Alright I will go into the propaganda aspect and why none of it works. Let’s start with Haymitch in Catching Fire: everything that we learn about him and the 50th games seems believable to how Haymitch had been characterized up till that point. During his interview: “Haymitch shrugs. “I don’t see that it makes much difference. They’ll still be one hundred percent as stupid as usual, so I figure my odds will be roughly the same””(CF.197). That way of thinking is shown to align exactly with how Haymitch views others and what he verbally says he thinks of them throughout the original trilogy, remember he was not impressed with Katniss or Peeta. In fact he was completely dismissive of them until they both showed that they had a will to fight, he didn’t exactly respect them after that but he did show a real interest in them. Which is the same thing that Haymitch did in his arena from what we were showing in CF, he went off on his own from the start and only after Maysilee saved his life did he see the benefit of having an ally.
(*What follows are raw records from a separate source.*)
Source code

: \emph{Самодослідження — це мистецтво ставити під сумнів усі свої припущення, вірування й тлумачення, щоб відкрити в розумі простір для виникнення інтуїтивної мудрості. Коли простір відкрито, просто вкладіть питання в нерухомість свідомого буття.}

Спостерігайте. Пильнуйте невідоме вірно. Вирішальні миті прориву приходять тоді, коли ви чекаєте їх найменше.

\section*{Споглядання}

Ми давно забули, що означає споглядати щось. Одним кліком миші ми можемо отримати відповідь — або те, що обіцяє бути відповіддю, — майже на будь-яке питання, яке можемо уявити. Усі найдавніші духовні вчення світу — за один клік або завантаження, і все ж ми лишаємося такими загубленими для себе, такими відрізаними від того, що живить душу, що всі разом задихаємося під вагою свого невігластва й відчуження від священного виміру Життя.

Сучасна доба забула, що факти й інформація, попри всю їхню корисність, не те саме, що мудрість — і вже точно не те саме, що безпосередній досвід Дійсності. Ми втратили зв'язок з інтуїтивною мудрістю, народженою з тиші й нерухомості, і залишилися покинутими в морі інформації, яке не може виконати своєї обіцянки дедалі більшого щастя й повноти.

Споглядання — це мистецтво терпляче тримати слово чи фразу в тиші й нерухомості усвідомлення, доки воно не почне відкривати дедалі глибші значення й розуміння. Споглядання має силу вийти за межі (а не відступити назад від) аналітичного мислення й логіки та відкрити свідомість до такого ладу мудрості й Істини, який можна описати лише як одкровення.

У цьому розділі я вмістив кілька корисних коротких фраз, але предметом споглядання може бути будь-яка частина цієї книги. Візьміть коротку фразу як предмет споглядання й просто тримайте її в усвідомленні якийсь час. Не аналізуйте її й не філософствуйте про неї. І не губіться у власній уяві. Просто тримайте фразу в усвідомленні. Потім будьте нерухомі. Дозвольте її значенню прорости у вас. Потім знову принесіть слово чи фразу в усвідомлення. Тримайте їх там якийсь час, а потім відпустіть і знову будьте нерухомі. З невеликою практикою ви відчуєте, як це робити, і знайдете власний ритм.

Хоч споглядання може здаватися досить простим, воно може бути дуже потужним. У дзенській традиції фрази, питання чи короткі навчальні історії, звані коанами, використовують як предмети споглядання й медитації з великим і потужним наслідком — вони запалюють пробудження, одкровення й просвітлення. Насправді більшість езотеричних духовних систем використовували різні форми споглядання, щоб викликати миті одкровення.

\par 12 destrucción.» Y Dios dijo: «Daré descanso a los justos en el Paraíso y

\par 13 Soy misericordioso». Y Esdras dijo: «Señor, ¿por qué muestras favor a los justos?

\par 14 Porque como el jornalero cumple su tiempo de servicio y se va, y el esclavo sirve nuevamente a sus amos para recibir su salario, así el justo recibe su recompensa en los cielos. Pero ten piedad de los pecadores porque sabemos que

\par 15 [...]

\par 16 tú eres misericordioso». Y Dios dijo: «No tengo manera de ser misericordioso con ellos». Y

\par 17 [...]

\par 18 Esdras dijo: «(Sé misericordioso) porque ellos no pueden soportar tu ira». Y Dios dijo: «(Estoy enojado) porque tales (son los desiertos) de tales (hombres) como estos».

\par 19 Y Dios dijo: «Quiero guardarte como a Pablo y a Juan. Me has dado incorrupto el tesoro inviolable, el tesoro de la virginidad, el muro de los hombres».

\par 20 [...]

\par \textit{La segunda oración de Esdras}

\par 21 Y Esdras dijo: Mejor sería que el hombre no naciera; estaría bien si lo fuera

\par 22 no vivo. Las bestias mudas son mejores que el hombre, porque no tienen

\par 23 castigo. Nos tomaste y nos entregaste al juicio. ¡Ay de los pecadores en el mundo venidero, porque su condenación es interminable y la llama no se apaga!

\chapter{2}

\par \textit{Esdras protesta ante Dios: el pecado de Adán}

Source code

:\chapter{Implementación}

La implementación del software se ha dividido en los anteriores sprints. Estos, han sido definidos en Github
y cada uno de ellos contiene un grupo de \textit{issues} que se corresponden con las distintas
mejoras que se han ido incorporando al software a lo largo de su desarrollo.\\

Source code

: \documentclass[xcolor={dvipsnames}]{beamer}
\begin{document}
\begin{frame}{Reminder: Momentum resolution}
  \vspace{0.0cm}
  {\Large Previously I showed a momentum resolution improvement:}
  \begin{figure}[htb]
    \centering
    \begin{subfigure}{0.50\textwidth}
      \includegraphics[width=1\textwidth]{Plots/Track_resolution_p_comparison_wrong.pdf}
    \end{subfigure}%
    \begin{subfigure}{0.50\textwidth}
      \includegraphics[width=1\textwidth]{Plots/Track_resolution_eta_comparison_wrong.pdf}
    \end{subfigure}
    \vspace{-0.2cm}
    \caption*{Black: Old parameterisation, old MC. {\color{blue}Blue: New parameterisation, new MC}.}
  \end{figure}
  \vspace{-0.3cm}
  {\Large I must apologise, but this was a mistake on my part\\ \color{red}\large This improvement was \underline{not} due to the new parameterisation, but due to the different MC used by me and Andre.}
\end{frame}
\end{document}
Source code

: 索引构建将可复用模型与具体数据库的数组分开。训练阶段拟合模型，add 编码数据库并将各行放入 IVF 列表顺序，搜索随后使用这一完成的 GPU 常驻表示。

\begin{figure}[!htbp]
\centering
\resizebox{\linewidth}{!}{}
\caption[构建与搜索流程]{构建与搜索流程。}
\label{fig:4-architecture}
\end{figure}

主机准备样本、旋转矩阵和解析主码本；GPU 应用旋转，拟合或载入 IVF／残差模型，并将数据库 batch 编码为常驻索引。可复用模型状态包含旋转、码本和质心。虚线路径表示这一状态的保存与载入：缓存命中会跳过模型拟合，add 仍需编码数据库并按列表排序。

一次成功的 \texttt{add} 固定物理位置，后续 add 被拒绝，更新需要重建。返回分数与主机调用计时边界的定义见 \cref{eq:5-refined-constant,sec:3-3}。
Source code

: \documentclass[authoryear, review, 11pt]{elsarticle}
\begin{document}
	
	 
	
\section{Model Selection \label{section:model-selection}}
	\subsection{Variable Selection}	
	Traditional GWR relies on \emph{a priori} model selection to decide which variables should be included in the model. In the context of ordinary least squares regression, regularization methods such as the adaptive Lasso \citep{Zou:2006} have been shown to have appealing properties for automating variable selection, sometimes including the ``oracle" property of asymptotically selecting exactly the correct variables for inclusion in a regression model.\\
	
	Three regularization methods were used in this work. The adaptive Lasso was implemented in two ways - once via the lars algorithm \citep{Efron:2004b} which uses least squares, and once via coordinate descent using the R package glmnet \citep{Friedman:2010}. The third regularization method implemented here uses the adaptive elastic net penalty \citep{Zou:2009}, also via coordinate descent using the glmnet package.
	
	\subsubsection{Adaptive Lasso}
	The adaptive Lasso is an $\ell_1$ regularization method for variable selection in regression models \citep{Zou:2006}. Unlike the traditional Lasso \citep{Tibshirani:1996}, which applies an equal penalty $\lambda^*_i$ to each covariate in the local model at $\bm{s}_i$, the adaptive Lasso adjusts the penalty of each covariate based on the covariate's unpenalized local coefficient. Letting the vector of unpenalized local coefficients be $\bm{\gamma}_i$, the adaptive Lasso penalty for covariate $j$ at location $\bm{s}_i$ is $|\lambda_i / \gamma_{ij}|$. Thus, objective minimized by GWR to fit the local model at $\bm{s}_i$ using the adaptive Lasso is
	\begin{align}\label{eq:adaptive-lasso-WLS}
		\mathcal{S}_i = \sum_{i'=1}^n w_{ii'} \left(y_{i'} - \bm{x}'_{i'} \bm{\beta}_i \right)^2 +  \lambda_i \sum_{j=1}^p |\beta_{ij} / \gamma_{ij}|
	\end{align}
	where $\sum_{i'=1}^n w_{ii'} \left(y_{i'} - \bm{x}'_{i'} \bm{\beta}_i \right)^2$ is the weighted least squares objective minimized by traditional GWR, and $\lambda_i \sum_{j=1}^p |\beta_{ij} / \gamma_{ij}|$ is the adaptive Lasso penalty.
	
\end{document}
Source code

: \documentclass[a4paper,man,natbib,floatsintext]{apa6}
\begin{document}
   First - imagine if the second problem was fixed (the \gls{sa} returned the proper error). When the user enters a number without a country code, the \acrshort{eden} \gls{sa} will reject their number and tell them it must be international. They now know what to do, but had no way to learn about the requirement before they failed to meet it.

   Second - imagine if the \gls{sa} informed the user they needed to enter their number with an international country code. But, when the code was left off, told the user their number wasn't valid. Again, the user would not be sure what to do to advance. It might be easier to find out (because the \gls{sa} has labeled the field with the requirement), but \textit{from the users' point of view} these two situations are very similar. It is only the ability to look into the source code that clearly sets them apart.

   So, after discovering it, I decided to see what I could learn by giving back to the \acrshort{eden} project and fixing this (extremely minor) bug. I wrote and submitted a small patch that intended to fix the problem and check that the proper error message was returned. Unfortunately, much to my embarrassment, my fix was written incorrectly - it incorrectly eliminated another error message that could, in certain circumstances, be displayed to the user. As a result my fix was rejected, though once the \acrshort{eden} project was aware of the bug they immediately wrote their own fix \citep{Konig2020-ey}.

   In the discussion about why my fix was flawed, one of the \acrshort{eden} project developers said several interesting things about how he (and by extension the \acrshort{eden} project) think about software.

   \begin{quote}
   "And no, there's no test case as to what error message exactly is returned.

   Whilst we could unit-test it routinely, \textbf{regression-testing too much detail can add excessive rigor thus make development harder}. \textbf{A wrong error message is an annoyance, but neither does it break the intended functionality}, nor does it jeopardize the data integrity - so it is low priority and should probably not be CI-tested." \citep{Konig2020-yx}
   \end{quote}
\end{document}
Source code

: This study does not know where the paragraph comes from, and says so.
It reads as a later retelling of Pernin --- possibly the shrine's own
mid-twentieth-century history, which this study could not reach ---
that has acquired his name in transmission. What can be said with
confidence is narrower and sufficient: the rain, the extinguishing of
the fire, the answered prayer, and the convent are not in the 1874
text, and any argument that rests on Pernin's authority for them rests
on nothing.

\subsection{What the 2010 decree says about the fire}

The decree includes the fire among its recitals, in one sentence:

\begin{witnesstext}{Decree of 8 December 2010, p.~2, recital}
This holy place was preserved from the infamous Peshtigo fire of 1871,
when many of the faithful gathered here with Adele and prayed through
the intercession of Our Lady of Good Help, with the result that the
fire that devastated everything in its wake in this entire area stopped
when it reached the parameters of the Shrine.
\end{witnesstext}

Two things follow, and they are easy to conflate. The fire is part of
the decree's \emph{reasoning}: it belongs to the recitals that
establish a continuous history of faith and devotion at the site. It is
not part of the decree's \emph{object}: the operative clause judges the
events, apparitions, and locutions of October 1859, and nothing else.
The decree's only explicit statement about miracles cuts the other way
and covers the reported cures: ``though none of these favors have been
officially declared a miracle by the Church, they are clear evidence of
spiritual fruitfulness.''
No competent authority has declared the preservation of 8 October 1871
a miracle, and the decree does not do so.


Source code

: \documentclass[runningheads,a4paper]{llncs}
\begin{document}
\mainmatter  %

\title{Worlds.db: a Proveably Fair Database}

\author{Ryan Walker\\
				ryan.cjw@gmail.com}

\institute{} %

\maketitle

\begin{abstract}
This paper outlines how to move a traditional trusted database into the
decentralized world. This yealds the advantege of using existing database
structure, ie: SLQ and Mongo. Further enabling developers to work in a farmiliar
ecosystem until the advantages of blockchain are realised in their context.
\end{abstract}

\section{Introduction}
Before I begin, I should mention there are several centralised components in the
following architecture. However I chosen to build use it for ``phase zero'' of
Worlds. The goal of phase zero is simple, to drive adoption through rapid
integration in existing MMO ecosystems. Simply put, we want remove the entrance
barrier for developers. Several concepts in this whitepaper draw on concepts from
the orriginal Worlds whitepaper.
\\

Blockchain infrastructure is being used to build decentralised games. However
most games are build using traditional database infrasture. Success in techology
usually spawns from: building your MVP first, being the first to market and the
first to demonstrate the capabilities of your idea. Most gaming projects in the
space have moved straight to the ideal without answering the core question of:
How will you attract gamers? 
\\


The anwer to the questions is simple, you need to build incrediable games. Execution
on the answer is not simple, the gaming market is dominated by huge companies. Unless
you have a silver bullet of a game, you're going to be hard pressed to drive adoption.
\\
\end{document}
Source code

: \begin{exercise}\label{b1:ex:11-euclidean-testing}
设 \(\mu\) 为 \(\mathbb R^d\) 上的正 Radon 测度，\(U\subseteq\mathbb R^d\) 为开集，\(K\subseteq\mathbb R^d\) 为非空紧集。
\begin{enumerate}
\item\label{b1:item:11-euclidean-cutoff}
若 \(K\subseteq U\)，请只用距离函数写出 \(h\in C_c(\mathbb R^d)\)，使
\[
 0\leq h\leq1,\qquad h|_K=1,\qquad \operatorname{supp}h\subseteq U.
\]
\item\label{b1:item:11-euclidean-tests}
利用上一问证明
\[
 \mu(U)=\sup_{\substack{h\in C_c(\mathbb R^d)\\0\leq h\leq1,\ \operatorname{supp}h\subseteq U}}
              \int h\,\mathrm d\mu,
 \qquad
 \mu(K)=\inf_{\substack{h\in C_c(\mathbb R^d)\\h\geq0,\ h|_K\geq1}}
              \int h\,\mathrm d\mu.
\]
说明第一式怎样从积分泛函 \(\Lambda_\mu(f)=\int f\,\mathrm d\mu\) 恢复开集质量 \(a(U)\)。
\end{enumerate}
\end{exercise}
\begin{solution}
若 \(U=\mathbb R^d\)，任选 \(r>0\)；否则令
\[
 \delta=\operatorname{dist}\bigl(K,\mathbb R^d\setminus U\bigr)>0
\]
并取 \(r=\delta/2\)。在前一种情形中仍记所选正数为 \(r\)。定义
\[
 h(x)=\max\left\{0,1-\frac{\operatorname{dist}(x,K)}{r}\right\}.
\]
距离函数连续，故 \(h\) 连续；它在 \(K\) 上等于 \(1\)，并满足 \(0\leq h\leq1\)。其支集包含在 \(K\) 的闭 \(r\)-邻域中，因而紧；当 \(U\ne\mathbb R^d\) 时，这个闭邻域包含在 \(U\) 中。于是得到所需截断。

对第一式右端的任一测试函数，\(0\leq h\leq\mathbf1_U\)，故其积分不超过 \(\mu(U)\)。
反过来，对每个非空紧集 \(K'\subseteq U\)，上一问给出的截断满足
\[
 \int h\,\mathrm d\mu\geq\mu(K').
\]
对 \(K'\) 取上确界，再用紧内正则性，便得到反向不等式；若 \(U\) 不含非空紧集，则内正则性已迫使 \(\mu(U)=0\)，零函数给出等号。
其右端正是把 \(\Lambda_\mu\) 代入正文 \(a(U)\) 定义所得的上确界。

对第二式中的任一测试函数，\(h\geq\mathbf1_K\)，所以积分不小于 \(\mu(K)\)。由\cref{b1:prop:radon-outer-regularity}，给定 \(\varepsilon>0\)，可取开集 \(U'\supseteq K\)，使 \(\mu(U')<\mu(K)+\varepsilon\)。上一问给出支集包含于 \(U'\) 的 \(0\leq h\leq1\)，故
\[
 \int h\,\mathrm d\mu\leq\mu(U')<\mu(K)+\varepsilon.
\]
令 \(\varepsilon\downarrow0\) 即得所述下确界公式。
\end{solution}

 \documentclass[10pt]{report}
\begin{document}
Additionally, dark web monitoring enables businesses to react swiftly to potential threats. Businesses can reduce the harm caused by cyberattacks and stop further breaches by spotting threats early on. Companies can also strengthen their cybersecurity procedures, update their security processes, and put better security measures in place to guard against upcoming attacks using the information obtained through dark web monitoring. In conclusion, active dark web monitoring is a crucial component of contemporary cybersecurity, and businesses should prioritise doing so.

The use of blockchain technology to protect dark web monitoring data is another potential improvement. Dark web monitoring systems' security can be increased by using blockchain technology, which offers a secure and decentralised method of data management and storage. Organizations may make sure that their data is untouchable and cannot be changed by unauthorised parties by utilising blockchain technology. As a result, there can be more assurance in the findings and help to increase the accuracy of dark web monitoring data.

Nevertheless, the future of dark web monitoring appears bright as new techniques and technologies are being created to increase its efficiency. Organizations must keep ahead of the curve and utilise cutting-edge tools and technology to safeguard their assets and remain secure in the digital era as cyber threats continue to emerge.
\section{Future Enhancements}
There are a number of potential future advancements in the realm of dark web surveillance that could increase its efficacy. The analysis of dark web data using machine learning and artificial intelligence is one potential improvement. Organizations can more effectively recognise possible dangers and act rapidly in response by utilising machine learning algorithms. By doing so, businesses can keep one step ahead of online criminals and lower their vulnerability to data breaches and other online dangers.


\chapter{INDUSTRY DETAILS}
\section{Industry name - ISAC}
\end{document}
One of the key differences that I think was stripped from Haymitch in sotr is the fact that he cares about people, in his own silent way but he does care. Haymitch and Maysilee splitting up in CF made sense and didn’t need any further explanation; they were nearing the end of the games and almost all of the others were dead, they didn’t want to end up fighting each other. It’s a simple reason and we really didn’t need anything more, but then we’re shown that Haymitch did care about Maysilee more then just a person he had allied up with. He ran to her aid when she started screaming, even though he didn’t have to, they were no longer allies but he still cared about her. Sotr makes it seem like Haymitch only ever cares about the others in the arena because they all agreed to be allies, and not because he actually grew to like a person but knew there was no way they’d both make it back alive. Hie entire ‘Nobel hero’ act towards the end with him genuinely willing to die so a different tribute could live was just so… undeserving? We know nothing about the girl, I can’t even remember her name, and Haymitch knowing that he still has a family back home doesn’t even try winning to get back to them.
The forcefield incident was 100% the reason why Haymitch got punished by Snow, becuase come on lets be so realistic; if he destroyed a part of the arena he would have been killed in seconds for doing so. Why would Snow let Haymitch keep playing the game for another 5~ days after he tried to blow up the arena? And then at the end of sotr Haymitch didn’t have a plan to use the forcefield, it read like a complete accident and his victory is a coincidence instead of a clever use of the arena’s capabilities that he knew were there. I can see Haymitch’s family being executed for using the forcefield, but I can’t see Haymitch not being executed for the water tank.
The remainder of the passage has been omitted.